Chapter 17, Problem 11PE

To determine

(a)

The echo times for given temperatures.

Answer to Problem 11PE

The echo time at $5°\text{C}$ is $18\text{ ms}$ and the echo time at $35°\text{C}$ is $17.1\text{ ms}$.

Explanation of Solution

Given:

The distance between bat and insect is $3.00\text{ m}$.

The temperatures at which echo times is to be calculated are $5.00°\text{ C}$ and $35.0°\text{ C}$

Formula used:

The speed of sound at any given temperature $T$ is given by,

  $v_w=v_0\sqrt{\frac{T}{273}}$

The temperature in Kelvin is given by,

  $T_{\text{K}}=273+T_{\text{C}}$

The time taken to cover a certain distance is given by,

  $t=\frac{d}{v}$

Calculation:

The temperature $5°\text{C}$ in Kelvin is given as,

  $\begin{array}{c}{T}_{\text{K}}=273+T_{\text{C}}\\ =273+5\text{ K}\\ =\text{278 K}\end{array}$

The speed of sound at $278\text{ K}$ is calculated as,

  $\begin{array}{c}{v}_w=v_0\sqrt{\frac{T}{273}}\\ =\left(331\text{m}/\text{s}\right)\sqrt{\frac{\text{278}}{273}}\\ =\left(331\text{m}/\text{s}\right)\left(1.0091\right)\\ =334\text{m}/\text{s}\end{array}$

Echo distance is twice the prey distance, so the echo distance becomes $6\text{ m}$.

The time for travelling echo distance at $\text{278 K}$ is calculated as,

  $\begin{array}{c}t=\frac{d}{v}\\ =\frac{6\text{ m }}{334\text{m}/\text{s}}\\ =\left(0.01796\text{ s}\times \frac{{10}^3\text{ ms}}{1\text{ s}}\right)\\ \approx 18\text{ s}\end{array}$

The temperature $5°\text{C}$ in Kelvin is given as,

  $\begin{array}{c}{T}_{\text{K}}=273+T_{\text{C}}\\ =273+35\text{ K}\\ =30\text{8 K}\end{array}$

The speed of sound at $\text{308 K}$ is calculated as,

  $\begin{array}{c}{v}_w=v_0\sqrt{\frac{T}{273}}\\ =\left(331\text{m}/\text{s}\right)\sqrt{\frac{\text{308 K}}{273\text{ K}}}\\ =\left(331\text{m}/\text{s}\right)\left(1.0621\right)\\ =351.58\text{m}/\text{s}\end{array}$

The time for travelling echo distance at $\text{308 K}$ is calculated as,

  $\begin{array}{c}t=\frac{d}{v}\\ =\frac{6\text{ m}}{351.58\text{m}/\text{s}}\\ =\left(0.017066\text{ s}\times \frac{{10}^3\text{ ms}}{1\text{ s}}\right)\\ \approx 17.1\text{ ms}\end{array}$

Conclusion:

The echo time at $5°\text{C}$ is $18\text{ ms}$ and the echo time at $35°\text{C}$ is $17.1\text{ ms}$.

To determine

(b)

The uncertainty caused due to the change in temperature.

Answer to Problem 11PE

The uncertainty caused by temperature difference is $5\%$.

Explanation of Solution

Formula Used:

Percentage uncertainty in locating the prey at different temperatures is given by,

  $\%\text{uncertainty}=\frac{t_1-t_2}{t_1}\times 100\%$

Calculation:

Uncertainty is calculated as,

  $\begin{array}{c}\%\text{uncertainty}=\frac{t_1-t_2}{t_1}\times 100\%\\ =\frac{18\text{ ms}-17.1\text{ ms}}{18\text{ ms}}\times 100\%\\ =\frac{0.9}{18}\times 100\%\\ =5\%\end{array}$

Conclusion:

The uncertainty caused by temperature difference is $5\%$.

To determine

(c)

The significance of uncertainty and whether it could cause difficulties for the bat.

Explanation of Solution

Introduction:

A bat uses sound echoes to find its way further and to catch the prey.

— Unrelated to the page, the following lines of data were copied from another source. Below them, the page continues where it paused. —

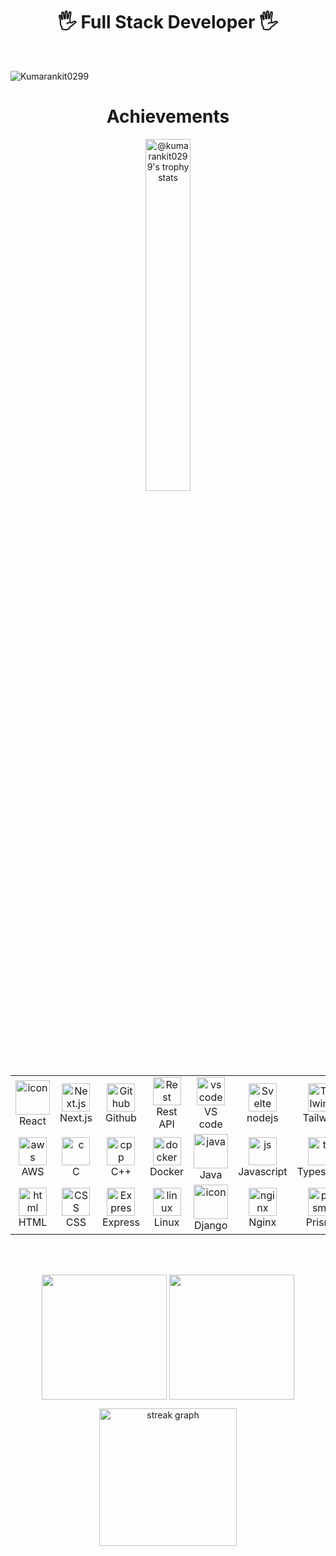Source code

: <h1 align="center">🖐️ Full Stack Developer 🖐️</h1> 
<br />
<p align="left"> <img src="https://komarev.com/ghpvc/?username=kumarankit0299&label=Profile%20views&color=0e75b6&style=flat" alt="Kumarankit0299" /> </p>
<h1 align="center"> Achievements </h1>
<p align="center">
  <a href="https://github.com/denysmalieiev?tab=achievements"><img src="https://github-profile-trophy.vercel.app/?username=kumarankit0299&theme=onestar&no-frame=true&column=3&row=2"  width="38%" alt="@kumarankit0299's trophy stats"/></a>
</p>
<table align="center">

  <tr>
    <td align="center" width="90">
      <img src="https://techstack-generator.vercel.app/react-icon.svg" alt="icon" width="55" height="55" />
      <br>React
    </td>
    <td align="center" width="90">
      <img src="https://skillicons.dev/icons?i=nextjs" width="45" height="45" alt="Next.js" />
      <br>Next.js
    </td>
    <td align="center" width="90">
      <img src="https://skillicons.dev/icons?i=github" width="45" height="45" alt="Github" />
      <br>Github
    </td>
    <td align="center" width="90">
      <img src="https://techstack-generator.vercel.app/restapi-icon.svg" width="45" height="45" alt="Rest API" />
      <br>Rest API
    </td>
    <td align="center" width="90">
      <img src="https://skillicons.dev/icons?i=vscode" width="45" height="45" alt="vscode" />
      <br>VS code
    </td>
    <td align="center" width="90">
      <img src="https://skillicons.dev/icons?i=nodejs" width="45" height="45" alt="Svelte" />
      <br>nodejs
    </td>
    <td align="center" width="90">
      <img src="https://skillicons.dev/icons?i=tailwind" width="45" height="45" alt="Tailwind" />
      <br>Tailwind
    </td>
    <td align="center" width="90">
        <img src="https://techstack-generator.vercel.app/graphql-icon.svg" width="48" height="48" alt="GraphQL" />
      <br>GraphQL
    </td>
    <td align="center" width="90">
      <img src="https://skillicons.dev/icons?i=threejs" width="45" height="45" alt="Three.js" />
      <br>Three.js
    </td>
    <td align="center" width="90">
      <img src="https://techstack-generator.vercel.app/mysql-icon.svg" width="45" height="45" alt="MySQL" />
      <br>MySQL
    </td>
  </tr>
  <tr>
    <td align="center" width="90">
      <img src="https://techstack-generator.vercel.app/aws-icon.svg" width="45" height="45" alt="aws" />
      <br>AWS
    </td>
    <td align="center" width="90">
      <img src="https://skillicons.dev/icons?i=c" title="c" alt="c " width="45" height="45"/>
      <br>C
    </td>
    <td align="center" width="90">
      <img src="https://skillicons.dev/icons?i=cpp" width="45" height="45" alt="cpp" />
      <br>C++
    </td>
    <td align="center" width="90">
      <img src="https://techstack-generator.vercel.app/docker-icon.svg" width="45" height="45" alt="docker" />
      <br>Docker
    </td>
    <td align="center" width="90">
      <img src="https://skillicons.dev/icons?i=java" alt="java" width="55" height="55" />
      <br>Java	
    </td>
    <td align="center" width="90">
      <img src="https://skillicons.dev/icons?i=js" width="45" height="45" alt="js" />
      <br>Javascript
    </td>
    <td align="center" width="90">
      <img src="https://skillicons.dev/icons?i=ts" width="45" height="45" alt="ts" />
      <br>Typescript
    </td>
    <td align="center" width="90">
      <img src="https://skillicons.dev/icons?i=supabase" width="45" height="45" alt="supabase" />
      <br>Supabase
    </td>
    <td align="center" width="90">
      <img src="https://skillicons.dev/icons?i=redux" width="45" height="45" alt="Redux" />
      <br>Redux
    </td>
    <td align="center" width="90">
      <img src="https://skillicons.dev/icons?i=kafka" alt="kafka" width="55" height="55" />
      <br>Kafka
    </td>
  </tr>
   <tr>
    <td align="center" width="90">
      <img src="https://skillicons.dev/icons?i=html" width="45" height="45" alt="html" />
      <br>HTML
    </td>
    <td align="center" width="90">
      <img src="https://skillicons.dev/icons?i=css" title="CSS" alt="CSS " width="45" height="45"/>
      <br>CSS
    </td>
    <td align="center" width="90">
      <img src="https://skillicons.dev/icons?i=express" width="45" height="45" alt="Express" />
      <br>Express
    </td>
    <td align="center" width="90">
      <img src="https://skillicons.dev/icons?i=linux" width="45" height="45" alt="linux" />
      <br>Linux
    </td>
    <td align="center" width="90">
      <img src="https://techstack-generator.vercel.app/django-icon.svg" alt="icon" width="55" height="55" />
      <br>Django
    </td>
    <td align="center" width="90">
      <img src="https://skillicons.dev/icons?i=nginx" width="45" height="45" alt="nginx" />
      <br>Nginx
    </td>
    <td align="center" width="90">
      <img src="https://skillicons.dev/icons?i=prisma" width="45" height="45" alt="prisma" />
      <br>Prisma
    </td>
    <td align="center" width="90">
      <img src="https://skillicons.dev/icons?i=mongodb" width="45" height="45" alt="MongoDB" />
      <br>MongoDB
    </td>
    <td align="center" width="90">
      <img src="https://skillicons.dev/icons?i=postgres" width="45" height="45" alt="PostgreSQL" />
      <br>PostgreSQL
    </td>
    <td align="center" width="90">
      <img src="https://techstack-generator.vercel.app/python-icon.svg" alt="icon" width="55" height="55" />
      <br>Python
    </td>
  </tr>
</table>
<br/>

<br/>

<p align="center">
    <img height=200 align="center" src="https://github-readme-stats.vercel.app/api?username=kumarankit0299&show_icons=true&theme=radical&card_width=300&rank_icon=github" />
    <img height=200 align="center" src="https://github-readme-stats.vercel.app/api/top-langs?username=kumarankit0299v&layout=compact&langs_count=8&card_width=300&theme=radical" />
</p>



<div align="center">
  <img src="https://streak-stats.demolab.com?user=kumarankit0299&locale=en&mode=daily&theme=dark&hide_border=false&border_radius=5&order=3" height="220" alt="streak graph"  />
</div>

<br clear ="both" >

The time taken by the echo to return gives an idea of the distance of object or prey in front of it.

The bat uses the echo time to calculate distance of an object or the prey. The uncertainty in this echo location occurs due to difference in the temperature of air because the speed of sound is dependent on the temperature of the air. Thus, a prey at same distance can give two echo times depending on the temperature of the air. Due to this, a bat faces difficulties to adjust and locate the exact position of the prey which could lead to missing the prey.

Conclusion:

Thus, the uncertainty causes difficulties for bats in locating the objects or the prey.